Per i contravventori lo stesso articolo prevede la sanzione dell’arresto fino a un anno.
Il “Principio di specialità” previsto dall’art. 9, della L. 24/11/81 n. 689, stabilisce che “quando uno stesso fatto è punito da una disposizione penale e da una disposizione che prevede una sanzione amministrativa, ovvero da una pluralità di disposizioni che prevedono sanzioni amministrative, si applica la disposizione speciale” .
Alla luce di quanto sopra, prevedendo entrambe le norme, quella amministrativa del Comune (Ordinanza) e quella penale (Art. 689 C.P.), lo stesso divieto (pur con sanzioni differenti), in base alla legge sulla depenalizzazione (Legge n. 689/81) e il principio della gerarchia delle Fonti del Diritto, la sanzione per chi somministra bevande alcoliche ai minori è senz’altro quella penale (arresto fino ad un anno).
A una lettura attenta dell’Ordinanza del Comune di Milano, per citare quella che ha fatto più notizia, nonostante che in premessa venga comunque citato l’art. 689 del Codice Penale, appare evidente la contraddizione che potrebbe rendere questa e tutte quelle emanate in campo nazionale, inapplicabili al primo ricorso davanti al Giudice competente.
Nella stesura dell’atto, esiste di fatto una forzatura del Diritto, rilevata peraltro anche dalla FIPE (Federazione Italiana Pubblici Esercizi), nella circolare n. 44 del 15 Luglio 2009.
Nella circolare viene infatti evidenziato che : “[omissis]… non si ritiene legittimo il provvedimento amministrativo con il quale si arriva a prevedere una sanzione pecuniaria per una condotta già colpita con sanzione penale e che, comunque, viene ad incidere su una fattispecie disciplinata da norma penale …[omissis]”.
D’altronde l’applicazione del Codice Penale avrebbe avuto sicuramente effetti dirompenti nei confronti dell’opinione pubblica, dei consumatori e, soprattutto, dei commercianti.
Nel caso di condanna, per il disposto dell’articolo 71, comma 2, del D.Lgs. 59/2010, perderebbero i requisiti morali subendo la sanzione accessoria della chiusura dell’esercizio per cinque anni!

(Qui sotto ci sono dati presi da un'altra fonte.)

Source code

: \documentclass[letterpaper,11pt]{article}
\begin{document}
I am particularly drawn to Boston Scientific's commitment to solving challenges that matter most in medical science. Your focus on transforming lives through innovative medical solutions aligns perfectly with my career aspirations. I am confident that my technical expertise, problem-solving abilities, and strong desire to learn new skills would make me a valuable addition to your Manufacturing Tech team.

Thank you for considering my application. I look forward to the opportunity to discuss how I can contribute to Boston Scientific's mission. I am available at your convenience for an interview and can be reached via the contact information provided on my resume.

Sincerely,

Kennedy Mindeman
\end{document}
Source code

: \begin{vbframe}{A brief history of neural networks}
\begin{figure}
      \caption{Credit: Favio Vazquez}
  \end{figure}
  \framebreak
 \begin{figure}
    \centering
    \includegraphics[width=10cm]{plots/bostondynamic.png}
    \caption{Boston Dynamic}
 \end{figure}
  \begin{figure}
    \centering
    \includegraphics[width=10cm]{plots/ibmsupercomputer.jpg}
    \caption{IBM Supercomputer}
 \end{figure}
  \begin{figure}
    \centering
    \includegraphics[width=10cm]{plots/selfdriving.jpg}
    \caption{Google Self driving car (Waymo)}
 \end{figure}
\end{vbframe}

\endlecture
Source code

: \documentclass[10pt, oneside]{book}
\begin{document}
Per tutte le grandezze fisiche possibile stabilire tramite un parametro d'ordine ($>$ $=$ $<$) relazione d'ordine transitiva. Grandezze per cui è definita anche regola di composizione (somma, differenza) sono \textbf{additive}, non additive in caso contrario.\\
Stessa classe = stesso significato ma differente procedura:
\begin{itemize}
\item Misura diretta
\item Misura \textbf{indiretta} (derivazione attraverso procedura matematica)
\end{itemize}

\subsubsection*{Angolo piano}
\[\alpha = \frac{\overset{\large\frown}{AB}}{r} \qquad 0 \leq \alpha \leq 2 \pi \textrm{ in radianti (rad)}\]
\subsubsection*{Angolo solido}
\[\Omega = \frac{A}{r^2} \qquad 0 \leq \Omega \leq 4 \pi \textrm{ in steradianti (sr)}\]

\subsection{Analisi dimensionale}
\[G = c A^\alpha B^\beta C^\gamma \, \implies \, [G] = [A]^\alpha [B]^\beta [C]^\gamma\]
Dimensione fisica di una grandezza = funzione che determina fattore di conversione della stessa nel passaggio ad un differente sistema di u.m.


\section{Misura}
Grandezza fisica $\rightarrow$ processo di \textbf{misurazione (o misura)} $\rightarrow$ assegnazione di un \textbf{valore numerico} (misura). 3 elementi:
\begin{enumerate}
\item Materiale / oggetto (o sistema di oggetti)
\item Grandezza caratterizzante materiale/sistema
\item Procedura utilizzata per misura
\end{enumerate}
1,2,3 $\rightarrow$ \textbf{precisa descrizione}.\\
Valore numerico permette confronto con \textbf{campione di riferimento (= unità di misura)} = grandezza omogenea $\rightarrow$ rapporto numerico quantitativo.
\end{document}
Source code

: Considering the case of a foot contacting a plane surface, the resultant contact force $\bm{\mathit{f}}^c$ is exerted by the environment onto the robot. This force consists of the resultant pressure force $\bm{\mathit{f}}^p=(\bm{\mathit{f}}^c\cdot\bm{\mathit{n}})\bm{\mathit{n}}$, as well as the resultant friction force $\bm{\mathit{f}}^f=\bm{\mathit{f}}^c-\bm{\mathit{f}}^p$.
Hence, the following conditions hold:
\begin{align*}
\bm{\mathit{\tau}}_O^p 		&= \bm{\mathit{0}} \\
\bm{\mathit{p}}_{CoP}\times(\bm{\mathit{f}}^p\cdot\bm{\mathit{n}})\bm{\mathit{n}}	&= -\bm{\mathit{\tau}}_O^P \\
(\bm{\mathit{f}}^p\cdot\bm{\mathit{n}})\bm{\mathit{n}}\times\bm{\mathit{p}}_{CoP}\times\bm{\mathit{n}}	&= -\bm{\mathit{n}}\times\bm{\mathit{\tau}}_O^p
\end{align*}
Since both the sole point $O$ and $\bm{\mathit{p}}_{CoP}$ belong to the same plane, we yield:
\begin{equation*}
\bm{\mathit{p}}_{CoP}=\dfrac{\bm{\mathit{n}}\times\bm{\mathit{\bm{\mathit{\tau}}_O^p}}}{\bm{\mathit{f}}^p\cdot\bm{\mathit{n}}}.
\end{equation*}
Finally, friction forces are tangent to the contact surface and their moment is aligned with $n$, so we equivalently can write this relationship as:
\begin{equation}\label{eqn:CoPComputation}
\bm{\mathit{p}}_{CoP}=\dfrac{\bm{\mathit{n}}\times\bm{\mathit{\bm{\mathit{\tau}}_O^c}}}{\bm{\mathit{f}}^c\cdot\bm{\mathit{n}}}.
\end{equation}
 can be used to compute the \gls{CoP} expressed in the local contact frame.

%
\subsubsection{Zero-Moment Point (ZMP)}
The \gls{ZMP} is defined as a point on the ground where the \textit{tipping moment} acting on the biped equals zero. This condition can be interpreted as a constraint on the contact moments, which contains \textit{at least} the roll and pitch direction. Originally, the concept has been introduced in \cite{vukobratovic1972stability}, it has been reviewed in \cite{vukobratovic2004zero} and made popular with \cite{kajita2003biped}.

A questo punto viene spontaneo chiedersi il perché Milano e gli altri comuni che hanno adottato simili ordinanze non abbiano applicato la norma penale.
Conclusione
Comuni che emanano ordinanze in contrasto con la legge, un Ministero che “ricorda” ai Prefetti che “è loro facoltà” (notare: “è loro facoltà” e non “debbono”!) adottare provvedimenti già previsti dal Codice Penale, Giudici che condannano persone senza prove e/o per il solo sospetto… stiamo di fatto assistendo a un collasso del nostro Stato di Diritto, senza che nessuno intervenga in suo soccorso.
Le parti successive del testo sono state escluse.